THE DUOPOLY WATCH | Steven Jonas, MD, MPH
Dateline: Sometime in
the summer of 2017.
As is well known, even after the Great
Rearrangement of Trump (not of his hair, but of his outward persona) that took
place in August of 2016, there was little expectation that Mr. Trump would be
able to win the Presidency. The list of his political peccadillos had
grown to be endless. Chris Hayes, a political commentator for MSNBC, kept a list of the
“Last Ten Trump” gaffs, blunders, political wall-bangers and
what have you. Hayes characterized them as “Things Trump Has Done That
Would Have Ended Any Other Campaign.” However, shortly after the
“Gold-Star mothers/Nazr Khan/relations with the Russians” debacles of late
July, there came to be a huge gathering of campaign staff, RNC staff,
and perhaps most importantly, family. After what was by all accounts a
very intense weekend, Trump’s behavior slowly began to change.
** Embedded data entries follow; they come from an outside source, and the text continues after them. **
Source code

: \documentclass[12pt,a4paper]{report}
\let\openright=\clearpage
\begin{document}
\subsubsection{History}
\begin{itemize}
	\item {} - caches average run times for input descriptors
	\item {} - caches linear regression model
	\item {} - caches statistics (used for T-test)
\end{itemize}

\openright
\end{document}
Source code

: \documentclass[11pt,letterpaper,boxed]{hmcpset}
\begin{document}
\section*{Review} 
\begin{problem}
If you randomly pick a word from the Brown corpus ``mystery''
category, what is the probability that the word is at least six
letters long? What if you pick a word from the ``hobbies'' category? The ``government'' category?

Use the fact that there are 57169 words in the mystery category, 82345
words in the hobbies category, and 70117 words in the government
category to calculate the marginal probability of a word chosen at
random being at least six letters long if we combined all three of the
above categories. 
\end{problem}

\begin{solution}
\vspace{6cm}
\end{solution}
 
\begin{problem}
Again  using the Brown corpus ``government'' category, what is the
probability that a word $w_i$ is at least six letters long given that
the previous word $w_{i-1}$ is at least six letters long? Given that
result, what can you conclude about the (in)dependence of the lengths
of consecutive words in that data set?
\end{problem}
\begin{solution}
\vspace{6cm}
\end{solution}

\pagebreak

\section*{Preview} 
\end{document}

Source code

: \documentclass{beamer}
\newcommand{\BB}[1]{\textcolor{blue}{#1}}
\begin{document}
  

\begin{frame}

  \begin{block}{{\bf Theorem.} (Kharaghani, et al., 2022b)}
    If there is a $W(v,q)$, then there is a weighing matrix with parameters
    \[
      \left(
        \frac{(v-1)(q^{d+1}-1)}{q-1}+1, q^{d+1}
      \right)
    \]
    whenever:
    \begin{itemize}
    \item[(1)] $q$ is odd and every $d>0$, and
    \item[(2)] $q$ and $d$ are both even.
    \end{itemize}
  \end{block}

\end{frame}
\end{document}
Of course, to date, no one knows exactly what
went on in the series of meetings, with and without the candidate, that were
held. The best guess as to what went on goes something like this.
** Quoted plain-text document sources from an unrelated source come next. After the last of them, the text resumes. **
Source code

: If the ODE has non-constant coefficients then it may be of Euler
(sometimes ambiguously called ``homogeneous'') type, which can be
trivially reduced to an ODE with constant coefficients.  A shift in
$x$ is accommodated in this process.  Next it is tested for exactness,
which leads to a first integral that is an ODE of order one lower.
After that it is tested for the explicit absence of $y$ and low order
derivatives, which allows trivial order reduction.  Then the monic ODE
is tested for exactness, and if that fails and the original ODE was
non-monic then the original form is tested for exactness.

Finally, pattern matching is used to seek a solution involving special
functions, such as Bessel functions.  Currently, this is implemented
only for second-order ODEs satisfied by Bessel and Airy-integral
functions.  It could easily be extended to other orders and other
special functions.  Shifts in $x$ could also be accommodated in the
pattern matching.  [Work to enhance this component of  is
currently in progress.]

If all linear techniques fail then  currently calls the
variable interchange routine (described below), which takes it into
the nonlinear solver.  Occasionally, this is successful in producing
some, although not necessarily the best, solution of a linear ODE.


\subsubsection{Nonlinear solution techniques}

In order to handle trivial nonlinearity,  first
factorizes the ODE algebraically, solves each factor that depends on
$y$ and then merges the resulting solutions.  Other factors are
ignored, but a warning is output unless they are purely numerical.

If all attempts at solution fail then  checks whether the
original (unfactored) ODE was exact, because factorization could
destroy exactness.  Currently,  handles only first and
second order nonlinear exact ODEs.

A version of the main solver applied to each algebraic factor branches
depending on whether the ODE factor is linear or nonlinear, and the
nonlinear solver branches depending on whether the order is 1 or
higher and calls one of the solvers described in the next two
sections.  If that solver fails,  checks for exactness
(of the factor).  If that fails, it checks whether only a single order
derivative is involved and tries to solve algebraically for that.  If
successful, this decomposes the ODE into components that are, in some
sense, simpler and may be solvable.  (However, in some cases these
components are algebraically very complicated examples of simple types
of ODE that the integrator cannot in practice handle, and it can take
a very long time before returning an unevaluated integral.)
First, it was established that Mr. Trump really did want to be President, not
just look towards raking in the millions that would come from his next book,
win or lose. Second, family members finally got him to pay attention to
the “behavioral issues” that concerned everyone else in the room. Third,
and this is only on speculation of the most speculative kind, it is possible
that Mr. Trump, because he really did want to be President, agreed to go on
medication.
Whatever it was, his behavior did
change. But his standing the polls didn’t. He had already done so
much damage to himself, that only his “base” that had gathered around him from
the early days of the Republican primaries, continued to stand by him.
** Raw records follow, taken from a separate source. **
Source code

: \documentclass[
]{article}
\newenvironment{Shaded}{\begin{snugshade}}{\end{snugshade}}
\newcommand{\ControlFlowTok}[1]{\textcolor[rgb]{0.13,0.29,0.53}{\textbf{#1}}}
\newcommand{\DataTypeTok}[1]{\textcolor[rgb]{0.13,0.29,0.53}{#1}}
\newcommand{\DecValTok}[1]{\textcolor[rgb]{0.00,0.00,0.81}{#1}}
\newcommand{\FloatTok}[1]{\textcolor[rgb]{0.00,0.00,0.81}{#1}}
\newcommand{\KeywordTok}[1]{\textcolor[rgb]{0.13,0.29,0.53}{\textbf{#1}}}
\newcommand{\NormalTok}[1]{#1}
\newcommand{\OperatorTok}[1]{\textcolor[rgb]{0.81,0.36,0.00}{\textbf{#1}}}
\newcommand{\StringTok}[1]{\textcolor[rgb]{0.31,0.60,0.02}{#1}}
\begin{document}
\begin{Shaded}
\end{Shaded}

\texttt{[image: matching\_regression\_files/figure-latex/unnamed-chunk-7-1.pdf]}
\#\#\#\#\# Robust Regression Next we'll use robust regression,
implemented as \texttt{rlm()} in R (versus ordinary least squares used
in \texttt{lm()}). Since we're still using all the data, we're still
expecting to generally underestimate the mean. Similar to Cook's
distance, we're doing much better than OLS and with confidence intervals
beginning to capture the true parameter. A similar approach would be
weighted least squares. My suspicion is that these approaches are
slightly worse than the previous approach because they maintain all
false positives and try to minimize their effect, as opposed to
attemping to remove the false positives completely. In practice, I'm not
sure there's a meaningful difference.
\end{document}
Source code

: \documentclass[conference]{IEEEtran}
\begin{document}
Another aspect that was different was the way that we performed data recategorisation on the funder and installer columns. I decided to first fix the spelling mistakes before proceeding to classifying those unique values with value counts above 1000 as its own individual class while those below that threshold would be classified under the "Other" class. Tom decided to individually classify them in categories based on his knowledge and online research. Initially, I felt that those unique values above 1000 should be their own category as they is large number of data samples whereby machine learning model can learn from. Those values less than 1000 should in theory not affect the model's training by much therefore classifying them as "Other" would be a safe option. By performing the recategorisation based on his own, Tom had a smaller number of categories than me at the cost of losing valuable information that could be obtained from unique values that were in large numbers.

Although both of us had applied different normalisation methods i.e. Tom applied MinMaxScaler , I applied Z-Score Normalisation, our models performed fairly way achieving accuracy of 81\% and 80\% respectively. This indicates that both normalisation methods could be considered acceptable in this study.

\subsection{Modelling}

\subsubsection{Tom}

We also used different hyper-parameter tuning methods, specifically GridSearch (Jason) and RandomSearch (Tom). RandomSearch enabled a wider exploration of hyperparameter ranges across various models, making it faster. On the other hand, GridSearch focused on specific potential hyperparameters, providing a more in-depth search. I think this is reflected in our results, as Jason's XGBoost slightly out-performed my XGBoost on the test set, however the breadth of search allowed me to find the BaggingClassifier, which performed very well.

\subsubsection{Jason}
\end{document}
The process remained the same. Regardless of what he did or had done,
regardless of how many lies he told (and that did not stop with the “new
Trump”) his acolytes stood by him. Trump proved at that time, that for a
significant minority of U.S., race trumps everything. And, and it was a
big “and,” big GOP money finally started rolling
in (except for, for some reason, that of the Kochs).
But then came the “race riots” around the
country of early October followed by the apparently coordinated terrorist
attacks of mid-October that took a death toll surpassing that of 9/11. Like the latter event,
right from the outset, there were strong suspicions of “false flags” behind
both sets of disasters. Nothing has been proven, and it might never
be. After all, 15 years after 9/11, even with the release of the famous
“28 pages,” although the circumstantial evidence
ring grew tighter and tighter, nothing had been proven conclusively
by that time. But, false flag or no, Donald Trump rolled into the
Presidency.
The Republican Establishment, even those who
had stood to the side, or perhaps just a bit to the side, was thrilled. Trump
or no Trump, meds or no meds, they had gotten what they were primarily after in
the election: control of the Supreme Court, the decimation of all Federal
regulatory programs as fast as that could be accomplished, further tax cuts for
the rich, further destruction of the U.S.’s pitiable “safety net,” from Social
Security to Medicaid, a rapid increase in the already bloated but
oh-so-profitable levels of spending for the Military-Industrial Complex, the
end of ANY action on global warming and so on and so forth. Of course with
the Trump win, the Republicans actually not only strengthened their House
majority but their one in the Senate, too.